_TASK PROMPT_
Your answer should be one number: the count of lines in the records that include the word "bigint".

(Data records)
▼
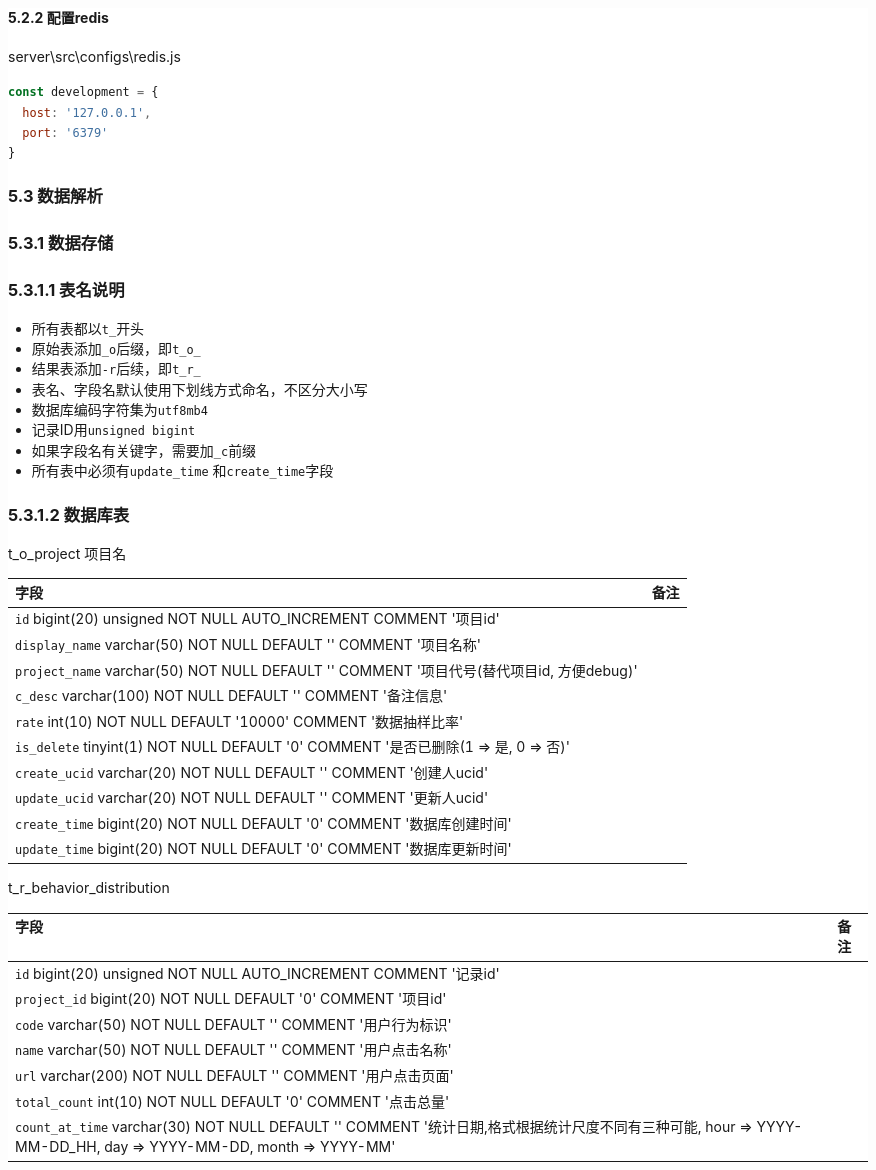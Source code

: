 #### 5.2.2 配置redis

server\src\configs\redis.js

```js
const development = {
  host: '127.0.0.1',
  port: '6379'
}
```

### 5.3 数据解析

### 5.3.1 数据存储

### 5.3.1.1 表名说明

- 所有表都以`t_`开头
- 原始表添加`_o`后缀，即`t_o_`
- 结果表添加`-r`后续，即`t_r_`
- 表名、字段名默认使用下划线方式命名，不区分大小写
- 数据库编码字符集为`utf8mb4`
- 记录ID用`unsigned bigint`
- 如果字段名有关键字，需要加`_c`前缀
- 所有表中必须有`update_time` 和`create_time`字段

### 5.3.1.2 数据库表

t_o_project 项目名

| 字段                                                         | 备注 |
| :----------------------------------------------------------- | :--- |
| `id` bigint(20) unsigned NOT NULL AUTO_INCREMENT COMMENT '项目id' |      |
| `display_name` varchar(50) NOT NULL DEFAULT '' COMMENT '项目名称' |      |
| `project_name` varchar(50) NOT NULL DEFAULT '' COMMENT '项目代号(替代项目id, 方便debug)' |      |
| `c_desc` varchar(100) NOT NULL DEFAULT '' COMMENT '备注信息' |      |
| `rate` int(10) NOT NULL DEFAULT '10000' COMMENT '数据抽样比率' |      |
| `is_delete` tinyint(1) NOT NULL DEFAULT '0' COMMENT '是否已删除(1 => 是, 0 => 否)' |      |
| `create_ucid` varchar(20) NOT NULL DEFAULT '' COMMENT '创建人ucid' |      |
| `update_ucid` varchar(20) NOT NULL DEFAULT '' COMMENT '更新人ucid' |      |
| `create_time` bigint(20) NOT NULL DEFAULT '0' COMMENT '数据库创建时间' |      |
| `update_time` bigint(20) NOT NULL DEFAULT '0' COMMENT '数据库更新时间' |      |

t_r_behavior_distribution

| 字段                                                         | 备注 |
| :----------------------------------------------------------- | :--- |
| `id` bigint(20) unsigned NOT NULL AUTO_INCREMENT COMMENT '记录id' |      |
| `project_id` bigint(20) NOT NULL DEFAULT '0' COMMENT '项目id' |      |
| `code` varchar(50) NOT NULL DEFAULT '' COMMENT '用户行为标识' |      |
| `name` varchar(50) NOT NULL DEFAULT '' COMMENT '用户点击名称' |      |
| `url` varchar(200) NOT NULL DEFAULT '' COMMENT '用户点击页面' |      |
| `total_count` int(10) NOT NULL DEFAULT '0' COMMENT '点击总量' |      |
| `count_at_time` varchar(30) NOT NULL DEFAULT '' COMMENT '统计日期,格式根据统计尺度不同有三种可能, hour => YYYY-MM-DD_HH, day => YYYY-MM-DD, month => YYYY-MM' |      |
▲
_RESULT OF THE TASK_
6